I've been attempting to design a circuit that will observe a connector and light an LED when there is a sensor connected to the connector. The LED will be off when the connector is left open.
The sensors that plug into the connector are 4-20 mA loop (aka process) sensors such as this one.. On the PCB, the connector for the sensor is in series with a 130 Ω resistor, which allows an ADC to measure the voltage and calculate the current.
I did not want the LED circuit to interfere with the current output of the sensor, as this would of course interfere with the readings, so I opted to use an op-amp that had a very high input impedance. I came up with this circuit (the current source is in place of the sensor):
I expected the voltage across the 130 Ω resistor (V+) to be approximately 0.52 V when the sensor is connected and outputting 4 mA, and the voltage at V- to be 0.45 V, therefore lighting the LED when the sensor is connected.
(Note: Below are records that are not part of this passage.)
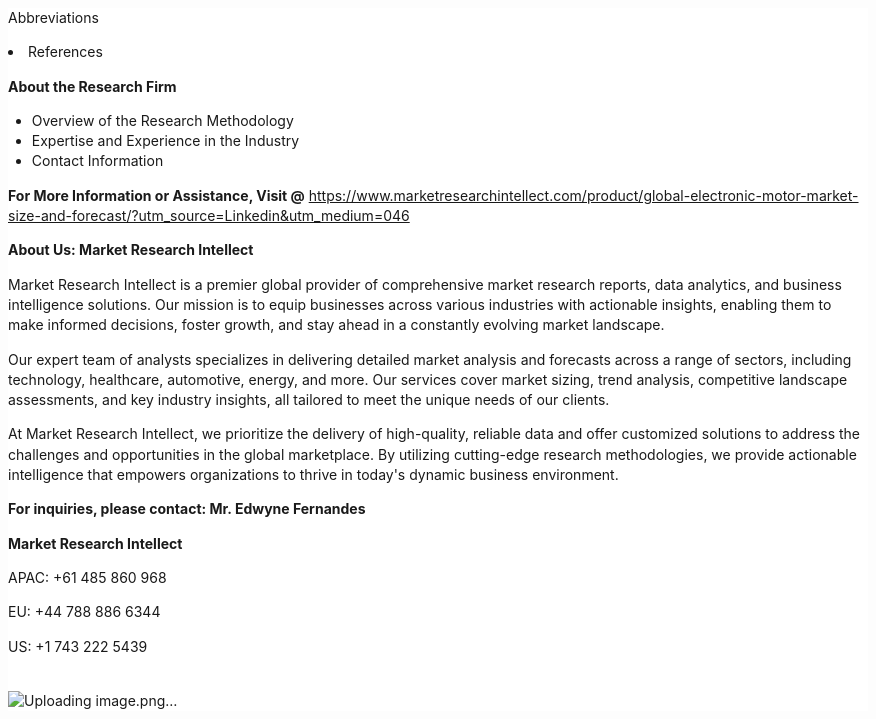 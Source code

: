 Abbreviations</li><li>References</li></ul><p><strong>About the Research Firm</strong></p><ul><li>Overview of the Research Methodology</li><li>Expertise and Experience in the Industry</li><li>Contact Information</li></ul></div><div class="article-main__content" data-test-id="publishing-text-block"><p><span class="font-[700]"><strong>For More Information or Assistance, Visit @</strong>&nbsp;<a href="https://www.marketresearchintellect.com/product/global-electronic-motor-market-size-and-forecast/?utm_source=Linkedin&utm_medium=046">https://www.marketresearchintellect.com/product/global-electronic-motor-market-size-and-forecast/?utm_source=Linkedin&utm_medium=046</a></span></p><p><strong>About Us: Market Research Intellect</strong></p><p>Market Research Intellect is a premier global provider of comprehensive market research reports, data analytics, and business intelligence solutions. Our mission is to equip businesses across various industries with actionable insights, enabling them to make informed decisions, foster growth, and stay ahead in a constantly evolving market landscape.</p><p>Our expert team of analysts specializes in delivering detailed market analysis and forecasts across a range of sectors, including technology, healthcare, automotive, energy, and more. Our services cover market sizing, trend analysis, competitive landscape assessments, and key industry insights, all tailored to meet the unique needs of our clients.</p><p>At Market Research Intellect, we prioritize the delivery of high-quality, reliable data and offer customized solutions to address the challenges and opportunities in the global marketplace. By utilizing cutting-edge research methodologies, we provide actionable intelligence that empowers organizations to thrive in today's dynamic business environment.</p><p><strong>For inquiries, please contact: Mr. Edwyne Fernandes</strong></p><p><strong>Market Research Intellect</strong></p><p>APAC: +61 485 860 968</p><p>EU: +44 788 886 6344</p><p>US: +1 743 222 5439</p></div><div class="article-main__content" data-test-id="publishing-text-block">&nbsp;</div>
![Uploading image.png…]()
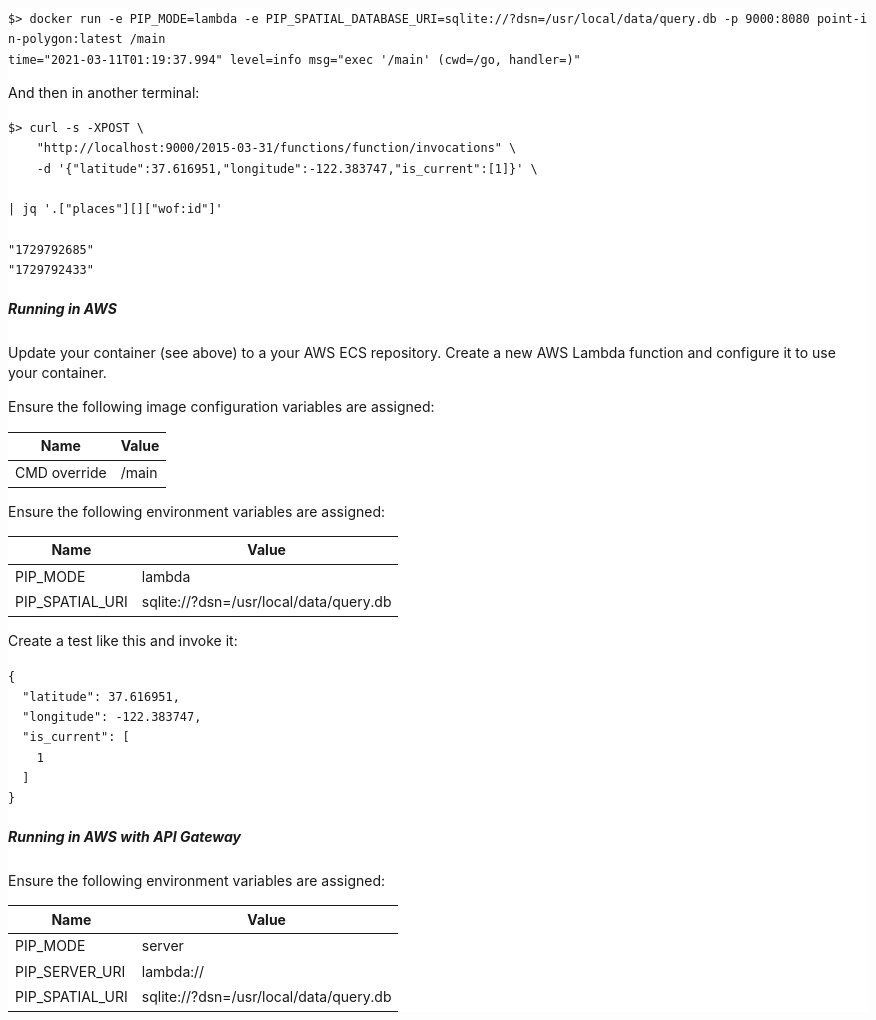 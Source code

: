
```
$> docker run -e PIP_MODE=lambda -e PIP_SPATIAL_DATABASE_URI=sqlite://?dsn=/usr/local/data/query.db -p 9000:8080 point-in-polygon:latest /main
time="2021-03-11T01:19:37.994" level=info msg="exec '/main' (cwd=/go, handler=)"
```

And then in another terminal:

```
$> curl -s -XPOST \
	"http://localhost:9000/2015-03-31/functions/function/invocations" \
	-d '{"latitude":37.616951,"longitude":-122.383747,"is_current":[1]}' \

| jq '.["places"][]["wof:id"]'

"1729792685"
"1729792433"
```

##### Running in AWS

Update your container (see above) to a your AWS ECS repository. Create a new AWS Lambda function and configure it to use your container.

Ensure the following image configuration variables are assigned:

| Name | Value |
| --- | --- |
| CMD override | /main |

Ensure the following environment variables are assigned:

| Name | Value |
| --- | --- |
| PIP_MODE | lambda |
| PIP_SPATIAL_URI | sqlite://?dsn=/usr/local/data/query.db |

Create a test like this and invoke it:

```
{
  "latitude": 37.616951,
  "longitude": -122.383747,
  "is_current": [
    1
  ]
}
```

##### Running in AWS with API Gateway

Ensure the following environment variables are assigned:

| Name | Value |
| --- | --- |
| PIP_MODE | server |
| PIP_SERVER_URI | lambda:// |
| PIP_SPATIAL_URI | sqlite://?dsn=/usr/local/data/query.db |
When I built this circuit, I used a TL071 as it's what I had handy. The LED was permanently lit, whether I disconnected the sensor or not. I can't figure out why, but I sense (forgive the pun) that I'm overlooking something very simple.
Does anyone have any suggestions? Perhaps the op-amp is unsuitable, or maybe there's an altogether simpler way of detecting the connection.
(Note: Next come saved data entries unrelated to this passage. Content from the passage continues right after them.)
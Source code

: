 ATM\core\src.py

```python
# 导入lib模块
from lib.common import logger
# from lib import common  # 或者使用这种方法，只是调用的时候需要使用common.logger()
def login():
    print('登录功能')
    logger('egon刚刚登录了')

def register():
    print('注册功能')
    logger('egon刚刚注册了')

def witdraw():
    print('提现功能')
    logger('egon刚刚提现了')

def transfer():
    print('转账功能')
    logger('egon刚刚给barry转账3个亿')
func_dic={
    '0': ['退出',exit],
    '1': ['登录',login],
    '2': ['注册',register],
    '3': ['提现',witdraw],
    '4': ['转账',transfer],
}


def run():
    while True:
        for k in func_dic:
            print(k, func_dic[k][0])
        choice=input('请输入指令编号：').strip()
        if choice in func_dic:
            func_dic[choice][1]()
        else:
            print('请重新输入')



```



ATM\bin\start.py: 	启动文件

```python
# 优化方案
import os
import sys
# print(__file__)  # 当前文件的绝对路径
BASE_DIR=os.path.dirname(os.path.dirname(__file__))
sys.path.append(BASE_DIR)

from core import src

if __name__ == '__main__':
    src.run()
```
EDIT: I powered the op-amp at VCC- -> 0 V and just now figured that might be the problem, as Vout won't have reached 0 V. Can anybody confirm that this is the problem?
Best Answer
Jonk +1 answered in detail why this is not working, and you should read and understand it.
If you just want a quick solution, substitute half of an LM358 for the TL071. The LM358 is not a rail-to-rail input or output op-amp but the input common-mode voltage includes the negative rail and it will get down to within mV of the negative rail at the output when not sinking current.
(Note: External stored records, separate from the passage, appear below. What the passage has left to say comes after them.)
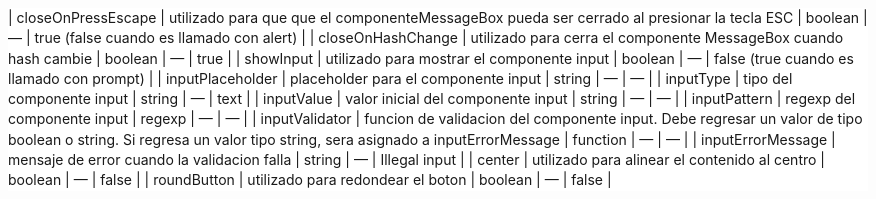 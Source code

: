 | closeOnPressEscape       | utilizado para que que el componenteMessageBox pueda ser cerrado al presionar la tecla ESC | boolean                                  | —                                | true (false cuando es llamado con alert) |
| closeOnHashChange        | utilizado para cerra el componente MessageBox cuando hash cambie | boolean                                  | —                                | true                                     |
| showInput                | utilizado para mostrar el componente input | boolean                                  | —                                | false (true cuando es llamado con prompt) |
| inputPlaceholder         | placeholder para el componente input     | string                                   | —                                | —                                        |
| inputType                | tipo del componente input                | string                                   | —                                | text                                     |
| inputValue               | valor inicial del componente input       | string                                   | —                                | —                                        |
| inputPattern             | regexp del componente input              | regexp                                   | —                                | —                                        |
| inputValidator           | funcion de validacion del componente input. Debe regresar un valor de tipo boolean o string. Si regresa un valor tipo string, sera asignado a inputErrorMessage | function                                 | —                                | —                                        |
| inputErrorMessage        | mensaje de error cuando la validacion falla | string                                   | —                                | Illegal input                            |
| center                   | utilizado para alinear el contenido al centro | boolean                                  | —                                | false                                    |
| roundButton              | utilizado para redondear el boton        | boolean                                  | —                                | false                                    |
As a subtle, but not unimportant, additional consideration, the output when railed is guaranteed to be of the correct 'state' so long as both are higher than the negative rail and one of them is within the common-mode input range. Since the inverting input will always be within the common-mode input range (about 0 to 3V) we don't need to worry about the other. There's another important point.
Unlike most more modern RRIO op-amps, the inputs are allowed to exceed the supply voltage, up to more than 30V depending on the exact variant.
That may not seem like a big deal since 20mA * 130Ω is 2.6V, which is way under 5V, but if you attach a two-wire transmitter using an active 24V loop power supply to the circuit any output capacitance in the transmitter will cause a transient that will approach 24V. That will likely cause latchup in a RRIO CMOS op-amp and it will be destroyed almost immediately (and also will interfere with the signal while it is frying). I would add a series 10K resistor to the non-inverting input in either case, which will mitigate any transients and will prevent any fault in the LED circuit from having much effect on the signal.
simulate this circuit – Schematic created using CircuitLab
Now, if you want a real simple solution, you could just put the LED in series with the current loop, something like this:
simulate this circuit
Much sloppier transition, LED intensity varies with current up to a point and it robs up to 5V and change out of your compliance, but easy.